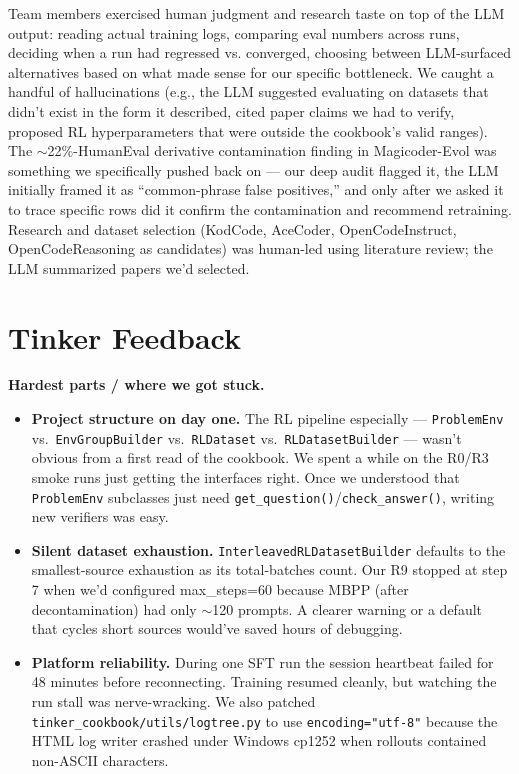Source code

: \documentclass[11pt]{article}
\begin{document}
Team members exercised human judgment and research taste on top of the LLM output: reading actual training logs, comparing eval numbers across runs, deciding when a run had regressed vs. converged, choosing between LLM-surfaced alternatives based on what made sense for our specific bottleneck. We caught a handful of hallucinations (e.g., the LLM suggested evaluating on datasets that didn't exist in the form it described, cited paper claims we had to verify, proposed RL hyperparameters that were outside the cookbook's valid ranges). The $\sim$22\%-HumanEval derivative contamination finding in Magicoder-Evol was something we specifically pushed back on --- our deep audit flagged it, the LLM initially framed it as ``common-phrase false positives,'' and only after we asked it to trace specific rows did it confirm the contamination and recommend retraining. Research and dataset selection (KodCode, AceCoder, OpenCodeInstruct, OpenCodeReasoning as candidates) was human-led using literature review; the LLM summarized papers we'd selected.

\section*{Tinker Feedback}

\textbf{Hardest parts / where we got stuck.}
\begin{itemize}
\setlength\itemsep{-0.2em}
\item \textbf{Project structure on day one.} The RL pipeline especially --- \texttt{ProblemEnv} vs.\ \texttt{EnvGroupBuilder} vs.\ \texttt{RLDataset} vs.\ \texttt{RLDatasetBuilder} --- wasn't obvious from a first read of the cookbook. We spent a while on the R0/R3 smoke runs just getting the interfaces right. Once we understood that \texttt{ProblemEnv} subclasses just need \texttt{get\_question()}/\texttt{check\_answer()}, writing new verifiers was easy.
\item \textbf{Silent dataset exhaustion.} \texttt{InterleavedRLDatasetBuilder} defaults to the smallest-source exhaustion as its total-batches count. Our R9 stopped at step 7 when we'd configured max\_steps=60 because MBPP (after decontamination) had only $\sim$120 prompts. A clearer warning or a default that cycles short sources would've saved hours of debugging.
\item \textbf{Platform reliability.} During one SFT run the session heartbeat failed for 48 minutes before reconnecting. Training resumed cleanly, but watching the run stall was nerve-wracking. We also patched \texttt{tinker\_cookbook/utils/logtree.py} to use \texttt{encoding="utf-8"} because the HTML log writer crashed under Windows cp1252 when rollouts contained non-ASCII characters.
\end{itemize}
\end{document}

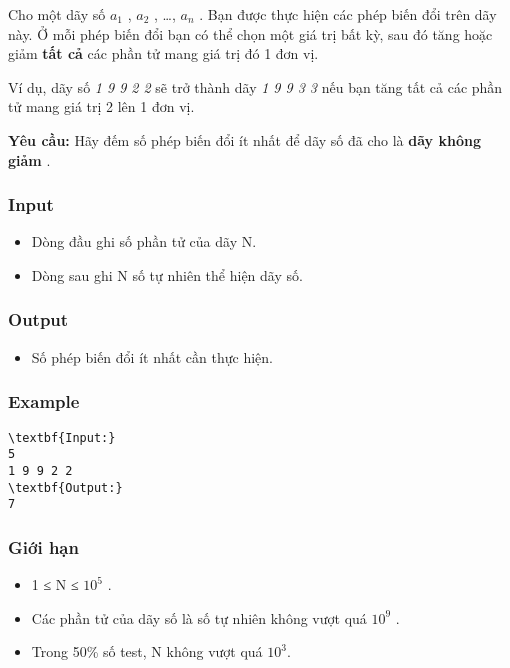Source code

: 

Cho một dãy số $a_{1}$ , $a_{2}$ , …, $a_{n}$ . Bạn được thực hiện các phép biến đổi trên dãy này. Ở mỗi phép biến đổi bạn có thể chọn một giá trị bất kỳ, sau đó tăng hoặc giảm \textbf{ tất cả } các phần tử mang giá trị đó 1 đơn vị.

Ví dụ, dãy số \emph{ 1 9 9 2 2 } sẽ trở thành dãy \emph{ 1 9 9 3 3 } nếu bạn tăng tất cả các phần tử mang giá trị 2 lên 1 đơn vị.

\textbf{Yêu cầu: } Hãy đếm số phép biến đổi ít nhất để dãy số đã cho là \textbf{ dãy không giảm } .

\subsubsection{Input}
\begin{itemize}
	\item Dòng đầu ghi số phần tử của dãy N.
	\item Dòng sau ghi N số tự nhiên thể hiện dãy số.
\end{itemize}

\subsubsection{Output}
\begin{itemize}
	\item Số phép biến đổi ít nhất cần thực hiện.
\end{itemize}

\subsubsection{Example}
\begin{verbatim}
\textbf{Input:}
5
1 9 9 2 2
\textbf{Output:}
7\end{verbatim}

\subsubsection{Giới hạn}
\begin{itemize}
	\item 1 ≤ N ≤ $10^{5}$ .
	\item Các phần tử của dãy số là số tự nhiên không vượt quá $10^{9}$ .
	\item Trong 50\% số test, N không vượt quá $10^{3}$.
\end{itemize}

• [TASK DIRECTIONS] Pick from the records each line that contains the word "biến" and show it.

• [RESPONSE TO THIS TASK]
Cho một dãy số $a_{1}$ , $a_{2}$ , …, $a_{n}$ . Bạn được thực hiện các phép biến đổi trên dãy này. Ở mỗi phép biến đổi bạn có thể chọn một giá trị bất kỳ, sau đó tăng hoặc giảm \textbf{ tất cả } các phần tử mang giá trị đó 1 đơn vị.
\textbf{Yêu cầu: } Hãy đếm số phép biến đổi ít nhất để dãy số đã cho là \textbf{ dãy không giảm } .
	\item Số phép biến đổi ít nhất cần thực hiện.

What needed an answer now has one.